The acting is also worth noting, as everyone does a very commendable job with some pretty thin characterisation and a number of clunky lines. No one is going to win any awards for the work done, especially as half the cast appear intentionally limited to one note performances, but they all manage to bring clear intentions and motivations to their characters. In a couple of ways it’s quite natural writing, as they are all criminals just doing a job so they can get time off their sentence, and kind of brave to make almost no one likable enough for you to really root for them.

But then Dylan Harman turns up to play James’s disabled brother and the whole thing is handled incredibly well, not least because they got an actor with Down’s Syndrome to play a character with that condition. Next, there are a whole lot of things on the set, like golf clubs, plants, and photo frames that make the ship look like it was really used by real people as a work place. There’s a background plot that is pretty horrific, and all the pieces just lie around for you to possibly notice. The film has sudden breaks from the cliché, and moments that you could never see coming but are fully earned. Even the aforementioned costume choices made for Kaida could be seen as part of the efforts taken to give six people in enforced minimalist uniforms more unique and identifiable looks.

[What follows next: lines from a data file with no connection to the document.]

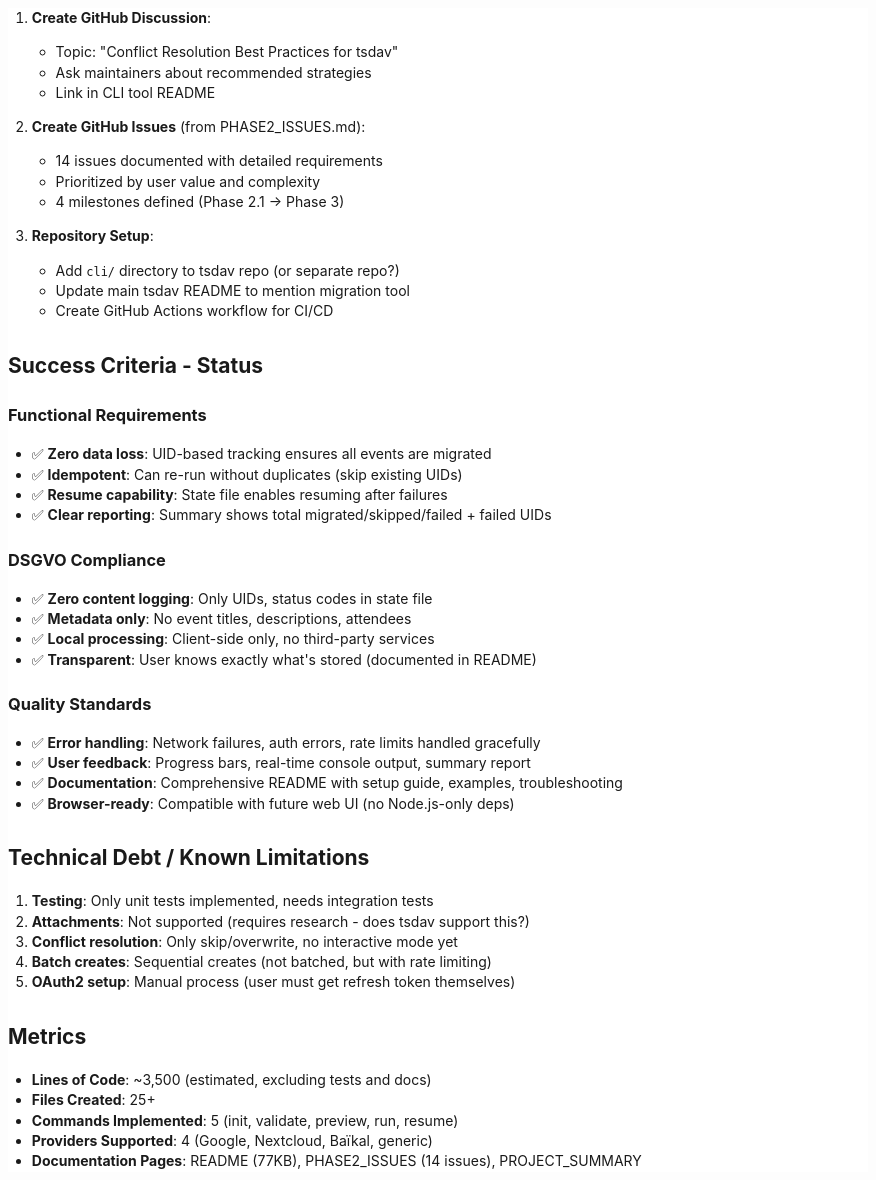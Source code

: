 1. **Create GitHub Discussion**:
   - Topic: "Conflict Resolution Best Practices for tsdav"
   - Ask maintainers about recommended strategies
   - Link in CLI tool README

2. **Create GitHub Issues** (from PHASE2_ISSUES.md):
   - 14 issues documented with detailed requirements
   - Prioritized by user value and complexity
   - 4 milestones defined (Phase 2.1 → Phase 3)

3. **Repository Setup**:
   - Add `cli/` directory to tsdav repo (or separate repo?)
   - Update main tsdav README to mention migration tool
   - Create GitHub Actions workflow for CI/CD

## Success Criteria - Status

### Functional Requirements
- ✅ **Zero data loss**: UID-based tracking ensures all events are migrated
- ✅ **Idempotent**: Can re-run without duplicates (skip existing UIDs)
- ✅ **Resume capability**: State file enables resuming after failures
- ✅ **Clear reporting**: Summary shows total migrated/skipped/failed + failed UIDs

### DSGVO Compliance
- ✅ **Zero content logging**: Only UIDs, status codes in state file
- ✅ **Metadata only**: No event titles, descriptions, attendees
- ✅ **Local processing**: Client-side only, no third-party services
- ✅ **Transparent**: User knows exactly what's stored (documented in README)

### Quality Standards
- ✅ **Error handling**: Network failures, auth errors, rate limits handled gracefully
- ✅ **User feedback**: Progress bars, real-time console output, summary report
- ✅ **Documentation**: Comprehensive README with setup guide, examples, troubleshooting
- ✅ **Browser-ready**: Compatible with future web UI (no Node.js-only deps)

## Technical Debt / Known Limitations

1. **Testing**: Only unit tests implemented, needs integration tests
2. **Attachments**: Not supported (requires research - does tsdav support this?)
3. **Conflict resolution**: Only skip/overwrite, no interactive mode yet
4. **Batch creates**: Sequential creates (not batched, but with rate limiting)
5. **OAuth2 setup**: Manual process (user must get refresh token themselves)

## Metrics

- **Lines of Code**: ~3,500 (estimated, excluding tests and docs)
- **Files Created**: 25+
- **Commands Implemented**: 5 (init, validate, preview, run, resume)
- **Providers Supported**: 4 (Google, Nextcloud, Baïkal, generic)
- **Documentation Pages**: README (77KB), PHASE2_ISSUES (14 issues), PROJECT_SUMMARY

None of it is enough to make this anything other than what it is; a medium-good movie done well. But it’s enough to keep you watching and interested, long after you would normally have packed it in. It’s the kind of thing that if someone put on whilst you were in the room you wouldn’t walk out because it’s on, and then halfway through it’s very tight 82 minutes runtime, you’d discover you were engaged with. Will it wow you? No. But it will entertain and that’s good enough to make it a Treasure, especially if you accept it knows its limitations and is able to frequently peak just above them.